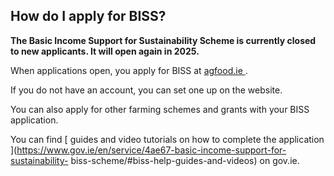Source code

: ##  How do I apply for BISS?

**The Basic Income Support for Sustainability Scheme is currently closed to
new applicants. It will open again in 2025.**

When applications open, you apply for BISS at [ agfood.ie ](http://agfood.ie/)
.

If you do not have an account, you can set one up on the website.

You can also apply for other farming schemes and grants with your BISS
application.

You can find [ guides and video tutorials on how to complete the application
](https://www.gov.ie/en/service/4ae67-basic-income-support-for-sustainability-
biss-scheme/#biss-help-guides-and-videos) on gov.ie.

========================================

__Exercise description__: Pictures in the records above should not be copied. Repeat everything else exactly.

__Reply__:
Source code

: ##  How do I apply for BISS?

**The Basic Income Support for Sustainability Scheme is currently closed to
new applicants. It will open again in 2025.**

When applications open, you apply for BISS at [ agfood.ie ](http://agfood.ie/)
.

If you do not have an account, you can set one up on the website.

You can also apply for other farming schemes and grants with your BISS
application.

You can find [ guides and video tutorials on how to complete the application
](https://www.gov.ie/en/service/4ae67-basic-income-support-for-sustainability-
biss-scheme/#biss-help-guides-and-videos) on gov.ie.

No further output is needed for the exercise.